TRY IT: All of the lines below should be output exactly as shown.

INPUT DATA:
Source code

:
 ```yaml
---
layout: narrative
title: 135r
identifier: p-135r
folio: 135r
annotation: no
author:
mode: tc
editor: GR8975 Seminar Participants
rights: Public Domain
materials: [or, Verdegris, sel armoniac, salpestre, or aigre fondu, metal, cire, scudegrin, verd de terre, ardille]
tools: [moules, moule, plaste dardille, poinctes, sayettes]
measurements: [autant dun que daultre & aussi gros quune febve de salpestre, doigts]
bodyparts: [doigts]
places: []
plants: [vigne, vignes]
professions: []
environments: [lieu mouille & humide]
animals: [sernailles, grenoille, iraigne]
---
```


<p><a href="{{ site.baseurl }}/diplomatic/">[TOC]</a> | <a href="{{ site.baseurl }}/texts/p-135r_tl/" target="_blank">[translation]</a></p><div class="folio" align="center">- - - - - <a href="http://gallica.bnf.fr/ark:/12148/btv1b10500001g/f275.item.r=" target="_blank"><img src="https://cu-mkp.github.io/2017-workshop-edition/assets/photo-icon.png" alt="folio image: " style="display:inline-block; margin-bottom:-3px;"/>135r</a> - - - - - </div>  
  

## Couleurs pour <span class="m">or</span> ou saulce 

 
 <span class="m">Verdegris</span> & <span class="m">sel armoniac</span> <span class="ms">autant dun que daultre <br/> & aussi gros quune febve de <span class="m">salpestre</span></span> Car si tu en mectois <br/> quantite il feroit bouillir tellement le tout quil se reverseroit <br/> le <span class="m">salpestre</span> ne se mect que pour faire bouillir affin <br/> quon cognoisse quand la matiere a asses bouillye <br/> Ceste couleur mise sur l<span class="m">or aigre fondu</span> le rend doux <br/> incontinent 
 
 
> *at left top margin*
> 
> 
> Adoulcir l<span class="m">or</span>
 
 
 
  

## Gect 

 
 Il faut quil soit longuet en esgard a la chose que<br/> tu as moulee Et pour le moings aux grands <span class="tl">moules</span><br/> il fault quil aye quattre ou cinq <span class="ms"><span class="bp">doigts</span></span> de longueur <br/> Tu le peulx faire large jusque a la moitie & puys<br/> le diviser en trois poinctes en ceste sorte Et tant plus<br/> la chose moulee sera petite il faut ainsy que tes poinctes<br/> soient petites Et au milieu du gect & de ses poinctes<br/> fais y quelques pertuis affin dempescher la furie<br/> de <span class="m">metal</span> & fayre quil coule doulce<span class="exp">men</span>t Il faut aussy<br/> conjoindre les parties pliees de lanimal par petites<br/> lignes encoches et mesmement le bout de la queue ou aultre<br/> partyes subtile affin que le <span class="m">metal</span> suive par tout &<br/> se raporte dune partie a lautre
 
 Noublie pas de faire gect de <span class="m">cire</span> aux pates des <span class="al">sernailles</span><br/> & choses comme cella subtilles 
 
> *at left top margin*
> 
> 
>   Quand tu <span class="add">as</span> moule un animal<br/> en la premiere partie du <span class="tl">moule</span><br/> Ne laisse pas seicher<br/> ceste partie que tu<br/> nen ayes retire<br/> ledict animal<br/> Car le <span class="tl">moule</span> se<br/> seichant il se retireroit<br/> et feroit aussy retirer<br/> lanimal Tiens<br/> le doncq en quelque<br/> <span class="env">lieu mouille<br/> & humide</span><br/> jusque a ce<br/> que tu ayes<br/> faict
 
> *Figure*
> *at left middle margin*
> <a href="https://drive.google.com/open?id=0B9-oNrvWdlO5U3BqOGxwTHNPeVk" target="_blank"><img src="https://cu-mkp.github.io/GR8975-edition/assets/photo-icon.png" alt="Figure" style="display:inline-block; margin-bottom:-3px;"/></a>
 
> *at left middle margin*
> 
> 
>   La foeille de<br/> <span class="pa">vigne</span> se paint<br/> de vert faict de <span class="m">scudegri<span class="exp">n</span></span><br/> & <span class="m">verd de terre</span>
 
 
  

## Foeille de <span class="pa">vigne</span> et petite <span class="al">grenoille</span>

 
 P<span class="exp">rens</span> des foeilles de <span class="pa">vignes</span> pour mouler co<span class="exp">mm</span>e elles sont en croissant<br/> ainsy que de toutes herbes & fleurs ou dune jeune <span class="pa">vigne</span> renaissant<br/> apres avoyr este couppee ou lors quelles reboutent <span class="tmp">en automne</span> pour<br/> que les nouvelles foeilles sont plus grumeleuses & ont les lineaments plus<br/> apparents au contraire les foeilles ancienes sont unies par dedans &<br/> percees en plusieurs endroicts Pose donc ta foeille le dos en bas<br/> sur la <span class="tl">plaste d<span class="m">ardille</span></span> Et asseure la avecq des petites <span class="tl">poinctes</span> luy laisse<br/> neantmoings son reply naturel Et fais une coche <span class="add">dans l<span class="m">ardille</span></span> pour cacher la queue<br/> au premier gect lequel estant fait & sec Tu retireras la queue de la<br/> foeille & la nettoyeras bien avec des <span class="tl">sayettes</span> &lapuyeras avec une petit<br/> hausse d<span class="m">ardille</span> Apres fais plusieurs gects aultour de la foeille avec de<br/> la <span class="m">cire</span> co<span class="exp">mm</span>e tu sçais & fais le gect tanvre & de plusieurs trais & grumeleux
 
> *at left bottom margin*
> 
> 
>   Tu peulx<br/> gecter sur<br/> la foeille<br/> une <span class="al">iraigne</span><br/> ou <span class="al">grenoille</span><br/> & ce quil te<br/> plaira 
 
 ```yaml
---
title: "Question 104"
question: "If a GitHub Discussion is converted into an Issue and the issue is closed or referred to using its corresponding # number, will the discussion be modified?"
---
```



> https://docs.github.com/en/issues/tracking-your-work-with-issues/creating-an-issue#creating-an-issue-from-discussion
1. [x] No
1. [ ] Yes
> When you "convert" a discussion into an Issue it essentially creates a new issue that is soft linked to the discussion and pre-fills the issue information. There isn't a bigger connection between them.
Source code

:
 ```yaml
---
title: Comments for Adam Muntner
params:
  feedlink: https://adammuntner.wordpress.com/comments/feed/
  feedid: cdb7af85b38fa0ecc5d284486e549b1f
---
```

EXPECTED ANSWER:
Source code

:
 ```yaml
---
layout: narrative
title: 135r
identifier: p-135r
folio: 135r
annotation: no
author:
mode: tc
editor: GR8975 Seminar Participants
rights: Public Domain
materials: [or, Verdegris, sel armoniac, salpestre, or aigre fondu, metal, cire, scudegrin, verd de terre, ardille]
tools: [moules, moule, plaste dardille, poinctes, sayettes]
measurements: [autant dun que daultre & aussi gros quune febve de salpestre, doigts]
bodyparts: [doigts]
places: []
plants: [vigne, vignes]
professions: []
environments: [lieu mouille & humide]
animals: [sernailles, grenoille, iraigne]
---
```


<p><a href="{{ site.baseurl }}/diplomatic/">[TOC]</a> | <a href="{{ site.baseurl }}/texts/p-135r_tl/" target="_blank">[translation]</a></p><div class="folio" align="center">- - - - - <a href="http://gallica.bnf.fr/ark:/12148/btv1b10500001g/f275.item.r=" target="_blank"><img src="https://cu-mkp.github.io/2017-workshop-edition/assets/photo-icon.png" alt="folio image: " style="display:inline-block; margin-bottom:-3px;"/>135r</a> - - - - - </div>  
  

## Couleurs pour <span class="m">or</span> ou saulce 

 
 <span class="m">Verdegris</span> & <span class="m">sel armoniac</span> <span class="ms">autant dun que daultre <br/> & aussi gros quune febve de <span class="m">salpestre</span></span> Car si tu en mectois <br/> quantite il feroit bouillir tellement le tout quil se reverseroit <br/> le <span class="m">salpestre</span> ne se mect que pour faire bouillir affin <br/> quon cognoisse quand la matiere a asses bouillye <br/> Ceste couleur mise sur l<span class="m">or aigre fondu</span> le rend doux <br/> incontinent 
 
 
> *at left top margin*
> 
> 
> Adoulcir l<span class="m">or</span>
 
 
 
  

## Gect 

 
 Il faut quil soit longuet en esgard a la chose que<br/> tu as moulee Et pour le moings aux grands <span class="tl">moules</span><br/> il fault quil aye quattre ou cinq <span class="ms"><span class="bp">doigts</span></span> de longueur <br/> Tu le peulx faire large jusque a la moitie & puys<br/> le diviser en trois poinctes en ceste sorte Et tant plus<br/> la chose moulee sera petite il faut ainsy que tes poinctes<br/> soient petites Et au milieu du gect & de ses poinctes<br/> fais y quelques pertuis affin dempescher la furie<br/> de <span class="m">metal</span> & fayre quil coule doulce<span class="exp">men</span>t Il faut aussy<br/> conjoindre les parties pliees de lanimal par petites<br/> lignes encoches et mesmement le bout de la queue ou aultre<br/> partyes subtile affin que le <span class="m">metal</span> suive par tout &<br/> se raporte dune partie a lautre
 
 Noublie pas de faire gect de <span class="m">cire</span> aux pates des <span class="al">sernailles</span><br/> & choses comme cella subtilles 
 
> *at left top margin*
> 
> 
>   Quand tu <span class="add">as</span> moule un animal<br/> en la premiere partie du <span class="tl">moule</span><br/> Ne laisse pas seicher<br/> ceste partie que tu<br/> nen ayes retire<br/> ledict animal<br/> Car le <span class="tl">moule</span> se<br/> seichant il se retireroit<br/> et feroit aussy retirer<br/> lanimal Tiens<br/> le doncq en quelque<br/> <span class="env">lieu mouille<br/> & humide</span><br/> jusque a ce<br/> que tu ayes<br/> faict
 
> *Figure*
> *at left middle margin*
> <a href="https://drive.google.com/open?id=0B9-oNrvWdlO5U3BqOGxwTHNPeVk" target="_blank"><img src="https://cu-mkp.github.io/GR8975-edition/assets/photo-icon.png" alt="Figure" style="display:inline-block; margin-bottom:-3px;"/></a>
 
> *at left middle margin*
> 
> 
>   La foeille de<br/> <span class="pa">vigne</span> se paint<br/> de vert faict de <span class="m">scudegri<span class="exp">n</span></span><br/> & <span class="m">verd de terre</span>
 
 
  

## Foeille de <span class="pa">vigne</span> et petite <span class="al">grenoille</span>

 
 P<span class="exp">rens</span> des foeilles de <span class="pa">vignes</span> pour mouler co<span class="exp">mm</span>e elles sont en croissant<br/> ainsy que de toutes herbes & fleurs ou dune jeune <span class="pa">vigne</span> renaissant<br/> apres avoyr este couppee ou lors quelles reboutent <span class="tmp">en automne</span> pour<br/> que les nouvelles foeilles sont plus grumeleuses & ont les lineaments plus<br/> apparents au contraire les foeilles ancienes sont unies par dedans &<br/> percees en plusieurs endroicts Pose donc ta foeille le dos en bas<br/> sur la <span class="tl">plaste d<span class="m">ardille</span></span> Et asseure la avecq des petites <span class="tl">poinctes</span> luy laisse<br/> neantmoings son reply naturel Et fais une coche <span class="add">dans l<span class="m">ardille</span></span> pour cacher la queue<br/> au premier gect lequel estant fait & sec Tu retireras la queue de la<br/> foeille & la nettoyeras bien avec des <span class="tl">sayettes</span> &lapuyeras avec une petit<br/> hausse d<span class="m">ardille</span> Apres fais plusieurs gects aultour de la foeille avec de<br/> la <span class="m">cire</span> co<span class="exp">mm</span>e tu sçais & fais le gect tanvre & de plusieurs trais & grumeleux
 
> *at left bottom margin*
> 
> 
>   Tu peulx<br/> gecter sur<br/> la foeille<br/> une <span class="al">iraigne</span><br/> ou <span class="al">grenoille</span><br/> & ce quil te<br/> plaira 
 
 ```yaml
---
title: "Question 104"
question: "If a GitHub Discussion is converted into an Issue and the issue is closed or referred to using its corresponding # number, will the discussion be modified?"
---
```



> https://docs.github.com/en/issues/tracking-your-work-with-issues/creating-an-issue#creating-an-issue-from-discussion
1. [x] No
1. [ ] Yes
> When you "convert" a discussion into an Issue it essentially creates a new issue that is soft linked to the discussion and pre-fills the issue information. There isn't a bigger connection between them.
Source code

:
 ```yaml
---
title: Comments for Adam Muntner
params:
  feedlink: https://adammuntner.wordpress.com/comments/feed/
  feedid: cdb7af85b38fa0ecc5d284486e549b1f
---
```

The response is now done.